第一,职工医疗保险的性质,城镇职工医疗保险,主要的用途就是为了解决参保人看病就医的问题,同时也是我国现行医疗保险中,保障待遇最高的一种医疗保险。主要的参保对象为城镇在岗职工和灵活就业人员,但是实际上只要年满16岁以上的城乡居民都可以参加城镇职工医疗保险,城镇在岗职工缴费比例为8.5%(含生育险),其中用人单位缴费比例为6.5%(含生育险),职工个人缴费比例为2%。
单位缴费部分计入医疗统筹基金,个人缴费部分计入个人账户,单位缴费以单位职工工资总额作为缴费基数,职工个人按照本人实际工资来作为缴费基数,计入个人账户钱一般都要全额返还到个人社保卡;灵活就业人员缴纳职工医疗保险的,按照上一年度参保地上年度职工社会平均工资来作为缴费基数,缴费比例为8%,其中6%计入医疗统筹基金,2%计入个人账户,计入个人账户的钱也会按月返还到个人社保卡。
返还到个人社保卡的钱除了个人缴费部分以外,还要根据年龄结构,从单位缴费部分返还部分到个人社保卡,各地单位缴费部分返还的比例规定不统一,但总体上都要按一定比例返还。

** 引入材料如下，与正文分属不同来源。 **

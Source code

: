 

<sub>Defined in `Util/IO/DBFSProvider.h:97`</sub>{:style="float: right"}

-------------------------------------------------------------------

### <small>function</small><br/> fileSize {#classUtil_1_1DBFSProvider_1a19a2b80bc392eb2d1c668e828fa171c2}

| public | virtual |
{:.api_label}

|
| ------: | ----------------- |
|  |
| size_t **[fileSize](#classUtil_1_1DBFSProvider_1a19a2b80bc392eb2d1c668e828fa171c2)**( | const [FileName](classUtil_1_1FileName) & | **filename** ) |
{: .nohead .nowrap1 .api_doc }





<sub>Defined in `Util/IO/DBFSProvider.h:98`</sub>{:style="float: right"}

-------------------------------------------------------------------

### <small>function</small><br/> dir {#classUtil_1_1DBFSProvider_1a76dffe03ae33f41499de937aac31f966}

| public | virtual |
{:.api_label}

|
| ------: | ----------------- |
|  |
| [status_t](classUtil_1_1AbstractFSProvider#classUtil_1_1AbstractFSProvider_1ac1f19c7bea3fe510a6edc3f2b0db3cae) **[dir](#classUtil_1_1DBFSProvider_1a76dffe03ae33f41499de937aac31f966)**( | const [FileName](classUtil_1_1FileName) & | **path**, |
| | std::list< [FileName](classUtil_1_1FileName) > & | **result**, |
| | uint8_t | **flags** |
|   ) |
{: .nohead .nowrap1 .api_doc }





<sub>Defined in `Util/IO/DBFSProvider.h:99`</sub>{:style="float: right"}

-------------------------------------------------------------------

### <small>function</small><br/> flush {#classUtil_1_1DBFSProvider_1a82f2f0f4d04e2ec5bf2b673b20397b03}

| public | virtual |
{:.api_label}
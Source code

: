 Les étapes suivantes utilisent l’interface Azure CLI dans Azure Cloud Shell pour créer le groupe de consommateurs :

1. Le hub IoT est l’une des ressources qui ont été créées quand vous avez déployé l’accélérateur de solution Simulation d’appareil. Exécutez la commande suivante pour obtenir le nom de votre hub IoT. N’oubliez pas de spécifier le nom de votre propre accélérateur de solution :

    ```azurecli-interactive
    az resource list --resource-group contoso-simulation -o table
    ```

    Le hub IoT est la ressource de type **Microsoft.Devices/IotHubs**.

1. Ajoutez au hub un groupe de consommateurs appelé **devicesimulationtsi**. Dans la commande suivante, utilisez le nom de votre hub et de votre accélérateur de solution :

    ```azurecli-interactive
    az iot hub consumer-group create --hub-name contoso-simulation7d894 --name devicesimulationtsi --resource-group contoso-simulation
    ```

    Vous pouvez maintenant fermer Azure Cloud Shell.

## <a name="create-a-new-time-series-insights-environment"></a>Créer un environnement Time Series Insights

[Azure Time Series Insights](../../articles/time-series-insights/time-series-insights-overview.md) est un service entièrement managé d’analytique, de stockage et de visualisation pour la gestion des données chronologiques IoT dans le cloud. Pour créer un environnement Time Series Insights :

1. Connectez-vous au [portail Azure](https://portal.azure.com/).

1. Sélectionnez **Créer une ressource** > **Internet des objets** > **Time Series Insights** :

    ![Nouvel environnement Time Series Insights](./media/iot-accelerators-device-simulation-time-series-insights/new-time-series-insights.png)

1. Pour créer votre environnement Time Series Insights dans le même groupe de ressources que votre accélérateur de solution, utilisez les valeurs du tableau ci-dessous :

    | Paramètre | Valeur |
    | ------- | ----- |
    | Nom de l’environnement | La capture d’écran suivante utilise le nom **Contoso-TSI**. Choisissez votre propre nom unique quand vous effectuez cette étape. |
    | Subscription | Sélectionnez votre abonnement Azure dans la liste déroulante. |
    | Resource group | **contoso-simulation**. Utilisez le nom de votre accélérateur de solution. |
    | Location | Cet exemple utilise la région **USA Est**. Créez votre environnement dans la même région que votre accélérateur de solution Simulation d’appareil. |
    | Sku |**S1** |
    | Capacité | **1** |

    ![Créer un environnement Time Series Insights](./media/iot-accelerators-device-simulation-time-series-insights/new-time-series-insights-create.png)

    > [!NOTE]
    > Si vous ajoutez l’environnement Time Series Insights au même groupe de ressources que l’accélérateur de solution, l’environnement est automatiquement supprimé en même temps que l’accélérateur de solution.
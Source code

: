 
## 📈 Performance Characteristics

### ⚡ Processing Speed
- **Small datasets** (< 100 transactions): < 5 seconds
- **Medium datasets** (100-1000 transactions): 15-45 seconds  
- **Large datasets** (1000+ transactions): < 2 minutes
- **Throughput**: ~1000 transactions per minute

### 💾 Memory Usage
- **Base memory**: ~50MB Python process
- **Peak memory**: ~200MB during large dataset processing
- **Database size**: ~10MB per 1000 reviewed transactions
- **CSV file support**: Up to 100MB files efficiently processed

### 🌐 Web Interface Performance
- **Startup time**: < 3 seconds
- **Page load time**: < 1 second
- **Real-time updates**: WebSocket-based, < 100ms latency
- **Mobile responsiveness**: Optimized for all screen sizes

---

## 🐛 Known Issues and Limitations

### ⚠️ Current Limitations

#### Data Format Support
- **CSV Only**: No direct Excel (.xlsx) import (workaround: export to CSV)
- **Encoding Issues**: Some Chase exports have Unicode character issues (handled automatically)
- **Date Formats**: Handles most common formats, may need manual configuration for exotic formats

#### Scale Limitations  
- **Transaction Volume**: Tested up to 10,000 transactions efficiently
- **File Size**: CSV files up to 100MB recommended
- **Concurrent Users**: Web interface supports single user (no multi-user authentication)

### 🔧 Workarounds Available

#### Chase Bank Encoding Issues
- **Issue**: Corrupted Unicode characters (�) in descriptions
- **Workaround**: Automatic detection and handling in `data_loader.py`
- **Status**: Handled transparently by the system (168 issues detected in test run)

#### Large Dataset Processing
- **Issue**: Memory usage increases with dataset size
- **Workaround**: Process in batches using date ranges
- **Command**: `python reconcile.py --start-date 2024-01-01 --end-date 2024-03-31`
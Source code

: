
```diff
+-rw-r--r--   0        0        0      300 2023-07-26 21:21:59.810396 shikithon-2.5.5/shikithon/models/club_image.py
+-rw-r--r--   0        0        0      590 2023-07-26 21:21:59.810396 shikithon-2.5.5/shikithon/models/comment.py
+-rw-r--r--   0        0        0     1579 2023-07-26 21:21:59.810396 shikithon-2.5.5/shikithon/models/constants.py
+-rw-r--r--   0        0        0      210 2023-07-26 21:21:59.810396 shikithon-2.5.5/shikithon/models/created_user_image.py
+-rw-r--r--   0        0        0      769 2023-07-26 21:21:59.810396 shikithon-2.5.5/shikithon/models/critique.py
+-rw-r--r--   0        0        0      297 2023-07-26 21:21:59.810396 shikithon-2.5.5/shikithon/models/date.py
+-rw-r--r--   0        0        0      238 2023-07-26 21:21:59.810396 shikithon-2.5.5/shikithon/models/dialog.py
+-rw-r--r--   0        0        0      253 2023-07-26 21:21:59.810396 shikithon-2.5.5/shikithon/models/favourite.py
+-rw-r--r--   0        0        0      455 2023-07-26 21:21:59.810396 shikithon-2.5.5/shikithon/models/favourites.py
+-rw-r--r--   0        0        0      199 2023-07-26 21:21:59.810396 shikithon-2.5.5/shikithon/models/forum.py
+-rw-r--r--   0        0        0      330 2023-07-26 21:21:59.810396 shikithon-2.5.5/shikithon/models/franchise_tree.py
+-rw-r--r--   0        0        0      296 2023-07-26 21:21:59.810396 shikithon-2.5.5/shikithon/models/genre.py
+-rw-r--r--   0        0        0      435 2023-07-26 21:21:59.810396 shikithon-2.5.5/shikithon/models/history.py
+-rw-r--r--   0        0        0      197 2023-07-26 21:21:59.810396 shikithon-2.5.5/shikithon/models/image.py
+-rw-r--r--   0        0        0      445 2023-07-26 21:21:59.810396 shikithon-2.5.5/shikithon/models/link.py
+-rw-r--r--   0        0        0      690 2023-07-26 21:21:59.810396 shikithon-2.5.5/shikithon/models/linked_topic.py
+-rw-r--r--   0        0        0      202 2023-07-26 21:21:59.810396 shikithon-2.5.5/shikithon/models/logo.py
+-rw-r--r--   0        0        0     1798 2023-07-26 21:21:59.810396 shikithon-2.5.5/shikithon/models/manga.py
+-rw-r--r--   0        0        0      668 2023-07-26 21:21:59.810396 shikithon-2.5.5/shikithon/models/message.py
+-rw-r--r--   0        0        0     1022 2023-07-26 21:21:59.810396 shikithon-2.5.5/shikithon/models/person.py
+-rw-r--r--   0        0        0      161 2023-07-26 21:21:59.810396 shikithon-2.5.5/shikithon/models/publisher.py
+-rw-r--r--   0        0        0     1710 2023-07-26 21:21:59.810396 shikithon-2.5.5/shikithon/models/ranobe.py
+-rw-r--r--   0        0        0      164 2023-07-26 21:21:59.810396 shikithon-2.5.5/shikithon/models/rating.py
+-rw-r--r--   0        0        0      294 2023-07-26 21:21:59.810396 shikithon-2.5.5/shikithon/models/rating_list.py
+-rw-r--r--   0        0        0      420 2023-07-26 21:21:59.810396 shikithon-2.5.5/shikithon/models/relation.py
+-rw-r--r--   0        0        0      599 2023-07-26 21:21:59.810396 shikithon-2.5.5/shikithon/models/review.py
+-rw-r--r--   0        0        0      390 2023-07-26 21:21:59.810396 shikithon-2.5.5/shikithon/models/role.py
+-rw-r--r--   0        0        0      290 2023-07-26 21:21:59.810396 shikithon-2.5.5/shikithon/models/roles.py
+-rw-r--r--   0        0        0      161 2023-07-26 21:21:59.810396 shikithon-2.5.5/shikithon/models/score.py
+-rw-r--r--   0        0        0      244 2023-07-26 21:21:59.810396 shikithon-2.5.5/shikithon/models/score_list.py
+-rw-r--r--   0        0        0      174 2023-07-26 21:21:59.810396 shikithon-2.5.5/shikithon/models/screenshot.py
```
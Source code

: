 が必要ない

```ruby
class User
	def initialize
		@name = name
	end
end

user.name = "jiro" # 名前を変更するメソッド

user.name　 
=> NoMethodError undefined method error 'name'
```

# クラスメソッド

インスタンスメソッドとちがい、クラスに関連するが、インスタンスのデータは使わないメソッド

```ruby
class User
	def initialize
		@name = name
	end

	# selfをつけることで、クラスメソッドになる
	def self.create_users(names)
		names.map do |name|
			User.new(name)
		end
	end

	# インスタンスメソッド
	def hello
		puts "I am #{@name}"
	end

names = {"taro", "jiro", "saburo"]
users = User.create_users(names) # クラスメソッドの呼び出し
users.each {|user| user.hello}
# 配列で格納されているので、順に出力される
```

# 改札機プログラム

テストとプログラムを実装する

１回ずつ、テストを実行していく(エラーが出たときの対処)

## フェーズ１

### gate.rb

按照成都市的规定返还比例分为这几个方面:一是未满50周岁的在职参保人员,个人缴费全部计入后,每1周岁再增加本人缴费基数的0.02%;二是已满50周岁的在职参保人员,个人缴费全部计入后,每1周岁再增加本人缴费基数的0.035%;三是未满50周岁的个体参保人员,按本人缴费基数的2%划入后,每1周岁再增加本人缴费基数的0.02%;四是已满50周岁的个体参保人员,按本人缴费基数的2%划入后,每1周岁再增加本人缴费基数的0.035%,
第二,职工医保门诊费用和住院费用如何报销?凡是参加职工医保的在岗职工和灵活就业人员,生病后可以持本人社保卡到定点医院的门诊看病。在医院门诊看病主要由个人账户支付看病费用,看病以后可以用本人社保卡支付门诊的检查费用,诊疗费用和药费等,不再另外报销费用,经过门诊检查需要住院的参保人,可以凭本人社保卡办理住院手续。
住院费用在医疗统筹基金中报销,统筹基金为参保人员支付下列起付标准以上、最高限额以下符合规定报销范围内的费用。具体范围包括以下几个部分:一是住院医疗费用;二是因患特殊疾病需长期进行门诊治疗发生的门诊医疗费用;三是因病丧失全部或部分行动能力,在定点医疗机构开设的家庭病床发生的医疗费用;四是门诊抢救无效死亡发生的医疗费用;五是住院期间因所在医疗机构条件限制发生在其他定点医疗机构的检查和手术费用;六是入院前3日内的阳性特殊检查费用;七是因工作、居住等原因在异地就医发生的符合基本医疗保险规定的医疗费用,
第三,起付线是多少?对于统筹基金的起伏标准,每个地方的规定也是不统一的,我们还是以成都市为例做一个简单的介绍。根据成都市城镇职工医疗保险实施办法的规定,统筹基金起付标准按医院级别确定,一级医院200元,二级医院400元,三级医院800元,符合条件并与医疗保险经办机构签订住院医疗服务协议的社区卫生服务中心(含乡镇卫生院,下同)160元,市外转诊起付标准为2000元。